Each row in the tables corresponds to one of the following parameters:

Parameter Description
Global & data zone provisioned minimum deployment The smallest number of PTUs you can deploy for Global Provisioned or Data Zone Provisioned deployment types. For example, gpt-5.2 requires a minimum deployment of 15 PTUs.
Global & data zone provisioned scale increment The PTU increment in which you can increase or decrease a Global Provisioned or Data Zone Provisioned deployment. Continuing with the gpt-5.2 example, an increment of 5 means deployments can be sized at 15, 20, 25, and so on.
Regional provisioned minimum deployment The smallest number of PTUs you can deploy for a Regional Provisioned deployment. For example, gpt-5.2 requires a minimum regional provisioned deployment of 50 PTUs.
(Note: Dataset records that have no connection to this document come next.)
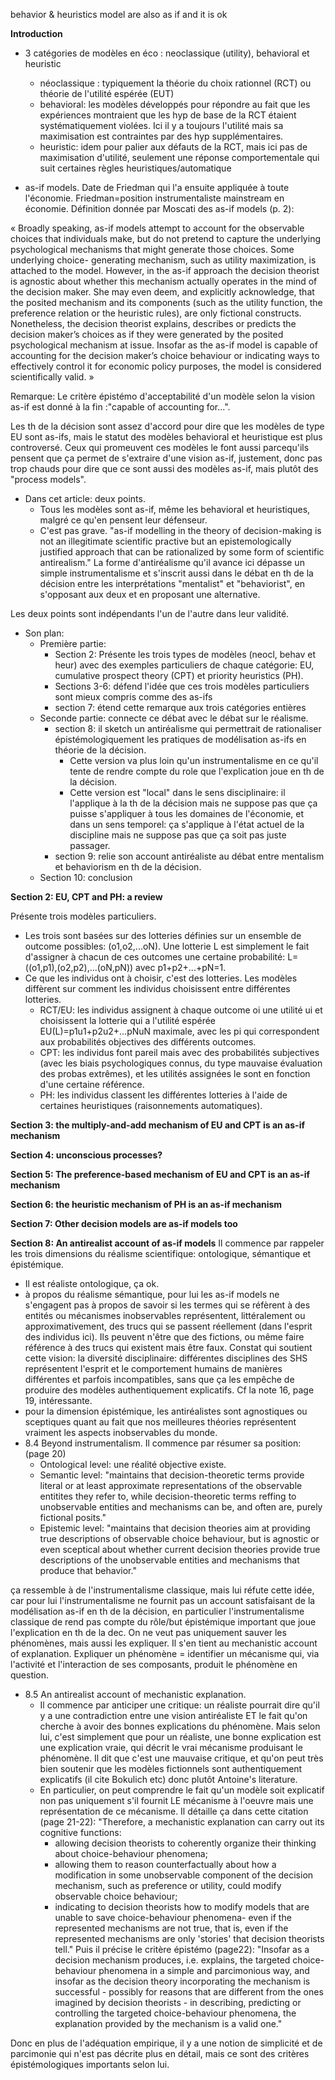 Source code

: behavior & heuristics model are also as if and it is ok

**Introduction**

- 3 catégories de modèles en éco : neoclassique (utility), behavioral et heuristic
	- néoclassique : typiquement la théorie du choix rationnel (RCT) ou théorie de l'utilité espérée (EUT)
	- behavioral: les modèles développés pour répondre au fait que les expériences montraient que les hyp de base de la RCT étaient systématiquement violées. Ici il y a toujours l'utilité mais sa maximisation est contraintes par des hyp supplémentaires.
	- heuristic: idem pour palier aux défauts de la RCT, mais ici pas de maximisation d'utilité, seulement une réponse comportementale qui suit certaines règles heuristiques/automatique

- as-if models. Date de Friedman qui l'a ensuite appliquée à toute l'économie. Friedman=position instrumentaliste mainstream en économie. Définition donnée par Moscati des as-if models (p. 2):

« Broadly speaking, as-if models attempt to account for the observable choices that
individuals make, but do not pretend to capture the underlying psychological
mechanisms that might generate those choices. Some underlying choice-
generating mechanism, such as utility maximization, is attached to the model.
However, in the as-if approach the decision theorist is agnostic about whether
this mechanism actually operates in the mind of the decision maker. She may
even deem, and explicitly acknowledge, that the posited mechanism and its
components (such as the utility function, the preference relation or the heuristic
rules), are only fictional constructs. Nonetheless, the decision theorist explains,
describes or predicts the decision maker’s choices as if they were generated by
the posited psychological mechanism at issue. Insofar as the as-if model is
capable of accounting for the decision maker’s choice behaviour or indicating ways to effectively control it for economic policy purposes, the model is considered
scientifically valid. »

Remarque: Le critère épistémo d'acceptabilité d'un modèle selon la vision as-if est donné à la fin :"capable of accounting for...". 

Les th de la décision sont assez d'accord pour dire que les modèles de type EU sont as-ifs, mais le statut des modèles behavioral et heuristique est plus controversé. Ceux qui promeuvent ces modèles le font aussi parcequ'ils pensent que ça permet de s'extraire d'une vision as-if, justement, donc pas trop chauds pour dire que ce sont aussi des modèles as-if, mais plutôt des "process models". 


- Dans cet article: deux points. 
	- Tous les modèles sont as-if, même les behavioral et heuristiques, malgré ce qu'en pensent leur défenseur. 
	- C'est pas grave. "as-if modelling in the theory of decision-making is not an illegitimate scientific practive but an epistemologically justified approach that can be rationalized by some form of scientific antirealism." La forme d'antiréalisme qu'il avance ici dépasse un simple instrumentalisme et s'inscrit aussi dans le débat en th de la décision entre les interprétations "mentalist" et "behaviorist", en s'opposant aux deux et en proposant une alternative. 

Les deux points sont indépendants l'un de l'autre dans leur validité. 

- Son plan:
	- Première partie:
		- Section 2: Présente les trois types de modèles (neocl, behav et heur) avec des exemples particuliers de chaque catégorie: EU, cumulative prospect theory (CPT) et priority heuristics (PH). 
		- Sections 3-6: défend l'idée que ces trois modèles particuliers sont mieux compris comme des as-ifs
		- section 7: étend cette remarque aux trois catégories entières
	- Seconde partie: connecte ce débat avec le débat sur le réalisme. 
		- section 8: il sketch un antiréalisme qui permettrait de rationaliser épistémologiquement les pratiques de modélisation as-ifs en théorie de la décision. 
			- Cette version va plus loin qu'un instrumentalisme en ce qu'il tente de rendre compte du role que l'explication joue en th de la décision. 
			- Cette version est "local" dans le sens disciplinaire: il l'applique à la th de la décision mais ne suppose pas que ça puisse s'appliquer à tous les domaines de l'économie, et dans un sens temporel: ça s'applique à l'état actuel de la discipline mais ne suppose pas que ça soit pas juste passager. 
		- section 9: relie son account antiréaliste au débat entre mentalism et behaviorism en th de la décision. 
	- Section 10: conclusion
		

**Section 2: EU, CPT and PH: a review**

Présente trois modèles particuliers. 
- Les trois sont basées sur des lotteries définies sur un ensemble de outcome possibles: (o1,o2,...oN). Une lotterie L est  simplement le fait d'assigner à chacun de ces outcomes une certaine probabilité: L=((o1,p1),(o2,p2),...(oN,pN)) avec p1+p2+...+pN=1. 
- Ce que les individus ont à choisir, c'est des lotteries. Les modèles diffèrent sur comment les individus choisissent entre différentes lotteries. 
	- RCT/EU: les individus assignent à chaque outcome oi une utilité ui et choisissent la lotterie qui a l'utilité espérée EU(L)=p1u1+p2u2+...pNuN maximale, avec les pi qui correspondent aux probabilités objectives des différents outcomes. 
	- CPT: les individus font pareil mais avec des probabilités subjectives (avec les biais psychologiques connus, du type mauvaise évaluation des probas extrêmes), et les utilités assignées le sont en fonction d'une certaine référence. 
	- PH: les individus classent les différentes lotteries à l'aide de certaines heuristiques (raisonnements automatiques). 

**Section 3: the multiply-and-add mechanism of EU and CPT is an as-if mechanism**

**Section 4: unconscious processes?**

**Section 5: The preference-based mechanism of EU and CPT is an as-if mechanism** 

**Section 6: the heuristic mechanism of PH is an as-if mechanism**

**Section 7: Other decision models are as-if models too**

**Section 8: An antirealist account of as-if models**
Il commence par rappeler les  trois dimensions du réalisme scientifique: ontologique, sémantique et épistémique. 
- Il est réaliste ontologique, ça ok. 
- à propos du réalisme sémantique, pour lui les as-if models ne s'engagent pas à propos de savoir si les termes qui se réfèrent à des entités ou mécanismes inobservables représentent, littéralement ou approximativement, des trucs qui se passent réellement (dans l'esprit des individus ici). Ils peuvent n'être que des fictions, ou même faire référence à des trucs qui existent mais être faux. Constat qui soutient cette vision: la diversité disciplinaire: différentes disciplines des SHS représentent l'esprit et le comportement humains de manières différentes et parfois incompatibles, sans que ça les empêche de produire des modèles authentiquement explicatifs. Cf la note 16, page 19, intéressante. 
- pour la dimension épistémique, les antiréalistes sont agnostiques ou sceptiques quant au fait que nos meilleures théories représentent vraiment les aspects inobservables du monde. 
- 8.4 Beyond instrumentalism. Il commence par résumer sa position: (page 20)
	- Ontological level: une réalité objective existe.
	- Semantic level: "maintains that decision-theoretic terms provide literal or at least approximate representations of the observable entitites they refer to, while decision-theoretic terms reffing to unobservable entities and mechanisms can be, and often are, purely fictional posits."
	- Epistemic level: "maintains that decision theories aim at providing true descriptions of observable choice behaviour, but is agnostic or even sceptical about whether current decision theories provide true descriptions of the unobservable entities and mechanisms that produce that behavior." 

ça ressemble à de l'instrumentalisme classique, mais lui réfute cette idée, car pour lui l'instrumentalisme ne fournit pas un account satisfaisant de la modélisation as-if en th de la décision, en particulier l'instrumentalisme classique de rend pas compte du rôle/but épistémique important que joue l'explication en th de la dec. On ne veut pas uniquement sauver les phénomènes, mais aussi les expliquer. Il s'en tient au mechanistic account of explanation. Expliquer un phénomène = identifier un mécanisme qui, via l'activité et l'interaction de ses composants, produit le phénomène en question. 

- 8.5 An antirealist account of mechanistic explanation. 
	- Il commence par anticiper une critique: un réaliste pourrait dire qu'il y a une contradiction entre une vision antiréaliste ET le fait qu'on cherche à avoir des bonnes explications du phénomène. Mais selon lui, c'est simplement que pour un réaliste, une bonne explication est une explication vraie, qui décrit le vrai mécanisme produisant le phénomène. Il dit que c'est une mauvaise critique, et qu'on peut très bien soutenir que les modèles fictionnels sont authentiquement explicatifs (il cite Bokulich etc) donc plutôt Antoine's literature. 
	- En particulier, on peut comprendre le fait qu'un modèle soit explicatif non pas uniquement s'il fournit LE mécanisme à l'oeuvre mais une représentation de ce mécanisme. Il détaille ça dans cette citation (page 21-22): "Therefore, a mechanistic explanation can carry out its cognitive functions:
		- allowing decision theorists to coherently organize their thinking about choice-behaviour phenomena; 
		- allowing them to reason counterfactually about how a modification in some unobservable component of the decision mechanism, such as preference or utility, could modify observable choice behaviour;
		- indicating to decision theorists how to modify models that are unable to save choice-behaviour phenomena-
even if the represented mechanisms are not true, that is, even if the represented mechanisms are only 'stories' that decision theorists tell." Puis il précise le critère épistémo (page22): "Insofar as a decision mechanism produces, i.e. explains, the targeted choice-behaviour phenomena in a simple and parcimonious way, and insofar as the decision theory incorporating the mechanism is successful - possibly for reasons that are different from the ones imagined by decision theorists - in describing, predicting or controlling the targeted  choice-behaviour phenomena, the explanation provided by the mechanism is a valid one."

Donc en plus de l'adéquation empirique, il y a une notion de simplicité et de parcimonie qui n'est pas décrite plus en détail, mais ce sont des critères épistémologiques importants selon lui.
Regional provisioned scale increment The PTU increment for Regional Provisioned deployments. Continuing with the gpt-5.2 example, an increment of 50 means deployments can be sized at 50, 100, 150, and so on.
Input TPM per PTU The maximum input tokens per minute (TPM) that one PTU supports. Use this value when estimating PTUs.
Output-to-input ratio The weight applied to output tokens when estimating PTU requirements. This value reflects the model's global standard price ratio between output and input tokens, with exceptions for some models. For example, a ratio of 8 means one output token counts as eight input tokens toward the model's TPM limit. See Azure OpenAI pricing, Llama model pricing, and DeepSeek model pricing for current pricing.
Latency target value The expected request latency at the stated PTU utilization level. Expressed as a percentile threshold—for example, "99% > 50 TPS" means 99% of requests are processed at more than 50 tokens per second.